One thing I kind of dug about this movie is that it kind of makes you forget there were so many straight-to-video sequels for this franchise. Of course to discuss this movie in terms of comparisons, it is best to first strike the straight-to-videos from your mental filmography. Then you have to dance slightly around the continuity of American Wedding. It is relevant in the timeline because, obviously, Jim and Michelle get married. But other things about AW are glossed over or ignored in this movie, such as the change in the perception of Stifler I mentioned earlier, the fact that Oz wasn't in it (that's more of a casting thing, really) and Michelle's sister. But in glossing/ignoring, the writers, directors and actors are committing to the reunion atmosphere, which I appreciate.
Some quick gripes:
- This happens with a lot of movies and TV shows because it helps extend conflict needed to make stories seem interesting. But most of the story arcs could have been easily solved with conversation: if Kevin talks to Vicky when he first wakes up next to her, if Finch just trusts his friends, if Jim talks to his dad about his marital problems, if Jim just says to Michelle and Selena "I don't have any pants on" when he wakes up half-naked on the kitchen floor and they walk in (but then there wouldn't have been any screen time for co-star Jason Biggs' Penis). So on and so forth.
- This is only a half-gripe because it didn't bother me too much, but just about everything in this film is telegraphed. We know that Jim isn't going to cheat on Michelle with Kara. We know that Stifler is going to somehow get revenge on Finch (he has sex with his mom). We know Oz and Heather are going to get back together and that Kevin and Vicky won't. We know that Stifler is going to take Heather's boyfriend out to live up to his "our dick" status. But who cares? We're only watching this movie because we care at this point. We want to see what we feel is best for these characters. And, for the most part, all of the characters are at peace by the end.

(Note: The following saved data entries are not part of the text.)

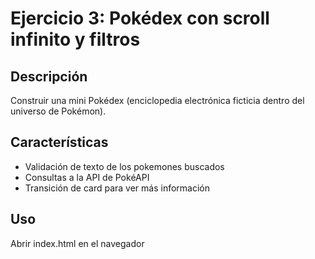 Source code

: # Ejercicio 3: Pokédex con scroll infinito y filtros

## Descripción
 Construir una mini Pokédex (enciclopedia electrónica ficticia dentro del universo
de Pokémon).

## Características
- Validación de texto de los pokemones buscados
- Consultas a la API de PokéAPI
- Transición de card para ver más información

## Uso
Abrir index.html en el navegador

Finally, there were a few extra parts in the movie that I either appreciated or that made me laugh (some were meant to be humorous; some were just things I noticed):
- I liked that the basic thread that kept all of their stories relevant was that none of them were exactly where they wanted to be in life, a feeling reunions can bring out in people (or at least that's what TV and movies tell me, as I have yet to go to any myself).
- When a movie juggles so many characters like American Reunion does, there are going to be crutches. One of the funniest ones to me is that Vicky has been in New York for 10 years. It's pretty funny that we don't know anything else about what she is doing, like her job or whether she is in a relationship. Instead, by saying she's in New York, we just assume she has a fulfilled, successful life.
- The only guy who wasn't in the American Wedding movie was Oz (here's a pretty cool interview with Chris Klein about that, by the way). And they try to slide past that fact with a quick line from him saying, "I missed your wedding, but I'd never miss this." It's a tacky, thrown-in line that didn't bother me at first. Then I looked at it again and it made me laugh at the fact that it looks like Oz cares less about his friend's wedding and more about his 13-year reunion.
- And, oh yeah, it's their 13-year reunion.